No, It’s a Child.

Yesterday my colleagues and I had the pleasure of a good old-fashioned read-aloud (no post-its to track our thinking, or an explicit strategy think aloud). We gathered in the library for our PLC Wednesday and our principal began the afternoon by reading to us. She chose the book “It’s a Book by award winning author/illustrator Lane Smith. “It’s a Book” explores how our concept about books is experiencing some challenges as we now are living in a digital age.

“How do you scroll down? You can’t it’s a book.”

“Can it text, Wi-Fi, blog? No, it’s a book.”

Each line reinforced the fundamental concept of a book. Each time I heard “No, it’s a book” I was struck with the text to self, and text to world connection I was constructing around the idea for a book titled “No, It’s a Child.

Perhaps my connection was unusual, but not if you consider the news headlines from the previous day. As I drove into work I listened to the breaking news of Georgia teen, Bobby Tillman, who had been beaten to death at a house party for no apparent reason other than he was the next kid who walked by a group of four individuals. Then as a drove home I listened to the testimony of Elizabeth Smart recount her “nine months of hell” after she was kidnapped from her bedroom in the middle of the night when she was fourteen years old. Arriving home, my mind already spinning with disgust, the news was reporting 884 arrests in a child prostitution ring that spanned forty U.S. cities.  

My connection seems much more comprehensible. There seems to be a breakdown in our moral fabric. We seem to have a warped idea of what it means to be a child. We seem to need a reminder.

“Can you degrade, beat, neglect, steal, sell, profit from, rape, molest, starve, intoxicate, drug, and harm it?”

“No, it’s a child.”

In fact, let’s be clear when we speak about a child, we are speaking about the very children in our classrooms. When I hear these stories about society failing children, I often wonder about the adults that came in to contact with the victims or abusers and turned the other way.

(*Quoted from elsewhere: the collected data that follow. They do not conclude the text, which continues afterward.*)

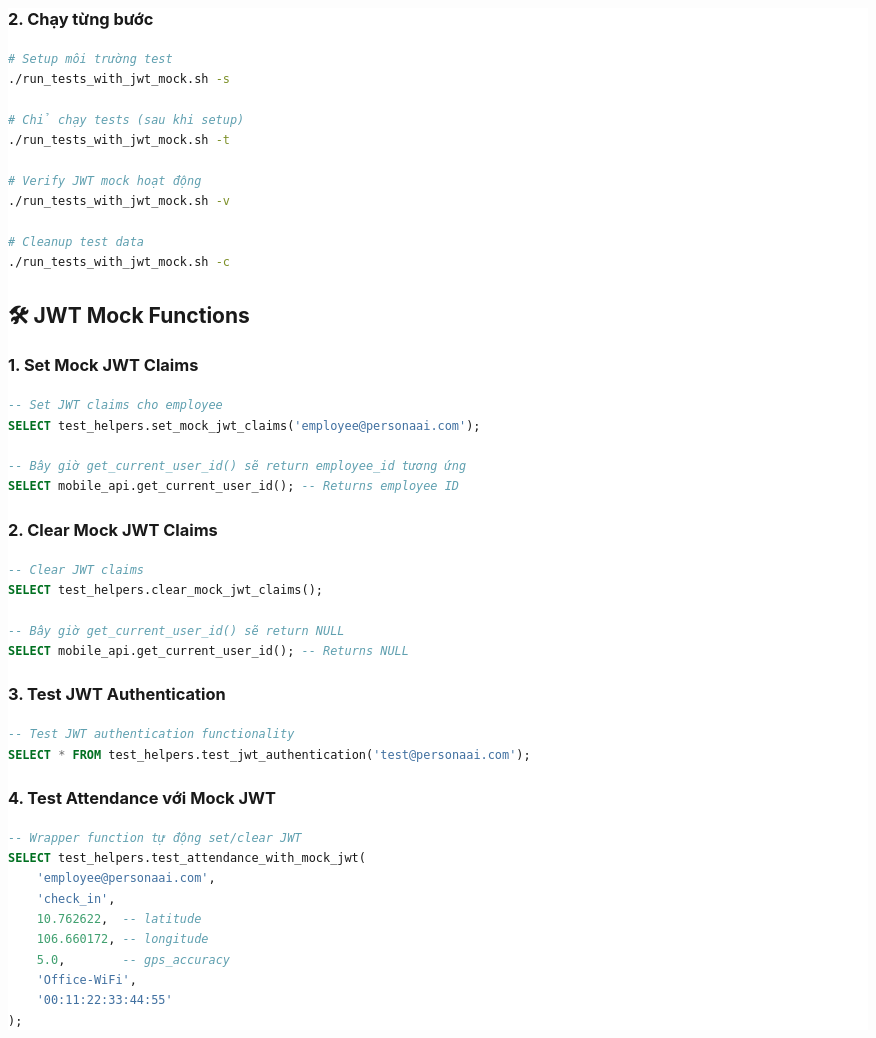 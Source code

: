 ### **2. Chạy từng bước**

```bash
# Setup môi trường test
./run_tests_with_jwt_mock.sh -s

# Chỉ chạy tests (sau khi setup)
./run_tests_with_jwt_mock.sh -t

# Verify JWT mock hoạt động
./run_tests_with_jwt_mock.sh -v

# Cleanup test data
./run_tests_with_jwt_mock.sh -c
```

## 🛠️ JWT Mock Functions

### **1. Set Mock JWT Claims**

```sql
-- Set JWT claims cho employee
SELECT test_helpers.set_mock_jwt_claims('employee@personaai.com');

-- Bây giờ get_current_user_id() sẽ return employee_id tương ứng
SELECT mobile_api.get_current_user_id(); -- Returns employee ID
```

### **2. Clear Mock JWT Claims**

```sql
-- Clear JWT claims
SELECT test_helpers.clear_mock_jwt_claims();

-- Bây giờ get_current_user_id() sẽ return NULL
SELECT mobile_api.get_current_user_id(); -- Returns NULL
```

### **3. Test JWT Authentication**

```sql
-- Test JWT authentication functionality
SELECT * FROM test_helpers.test_jwt_authentication('test@personaai.com');
```

### **4. Test Attendance với Mock JWT**

```sql
-- Wrapper function tự động set/clear JWT
SELECT test_helpers.test_attendance_with_mock_jwt(
    'employee@personaai.com',
    'check_in',
    10.762622,  -- latitude
    106.660172, -- longitude
    5.0,        -- gps_accuracy
    'Office-WiFi',
    '00:11:22:33:44:55'
);
```
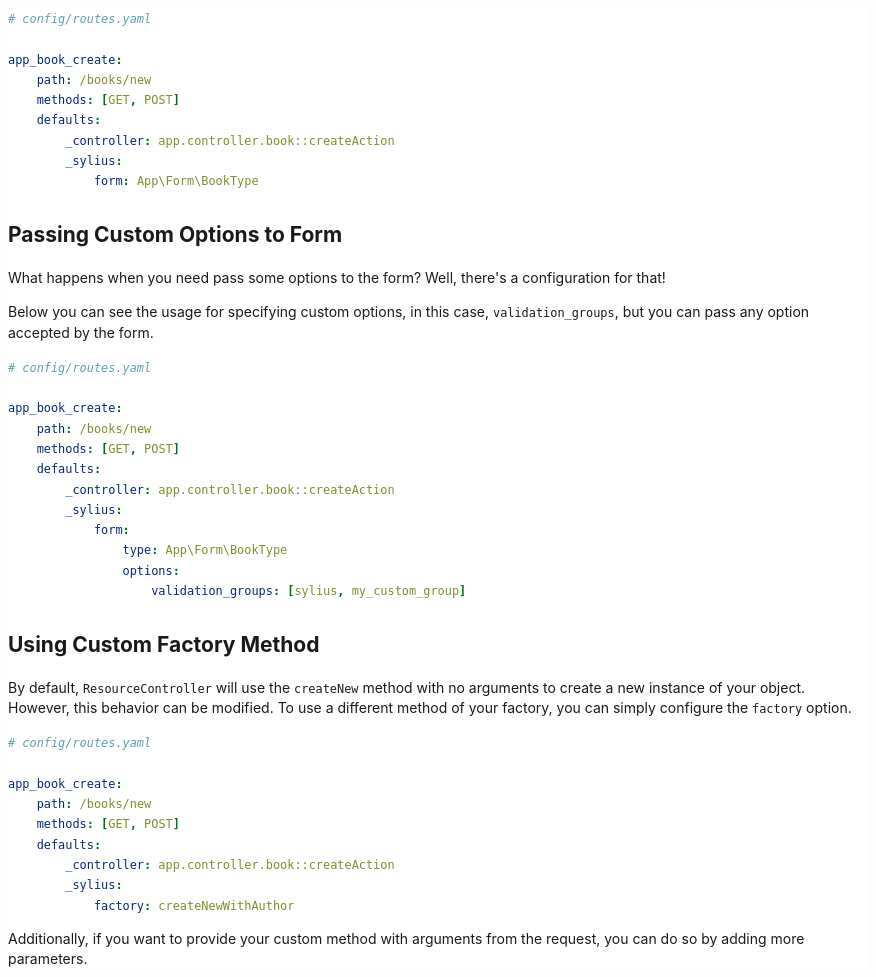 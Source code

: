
 ```yaml
# config/routes.yaml

app_book_create:
    path: /books/new
    methods: [GET, POST]
    defaults:
        _controller: app.controller.book::createAction
        _sylius:
            form: App\Form\BookType
```
## Passing Custom Options to Form

What happens when you need pass some options to the form?
Well, there's a configuration for that!

Below you can see the usage for specifying custom options, in this case, ``validation_groups``, but you can pass any option accepted by the form.

```yaml
# config/routes.yaml

app_book_create:
    path: /books/new
    methods: [GET, POST]
    defaults:
        _controller: app.controller.book::createAction
        _sylius:
            form:
                type: App\Form\BookType
                options:
                    validation_groups: [sylius, my_custom_group]
```
## Using Custom Factory Method

By default, ``ResourceController`` will use the ``createNew`` method with no arguments to create a new instance of your object. However, this behavior can be modified.
To use a different method of your factory, you can simply configure the ``factory`` option.

```yaml
# config/routes.yaml

app_book_create:
    path: /books/new
    methods: [GET, POST]
    defaults:
        _controller: app.controller.book::createAction
        _sylius:
            factory: createNewWithAuthor
```
Additionally, if you want to provide your custom method with arguments from the request, you can do so by adding more parameters.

Has there ever been a time when you have exercised your moral courage for the well being of a child?




Daniela A. Robles

Daniela A. Robles

Phoenix, Arizona

I am a teacher and beginning my fourteenth year of teaching in Arizona’s public schools. The greatest lessons I learned were from teaching first grade for ten years. My inspirations stem from these past few years where my classroom has ranged from the Intervention Room to the Coaches’ Room.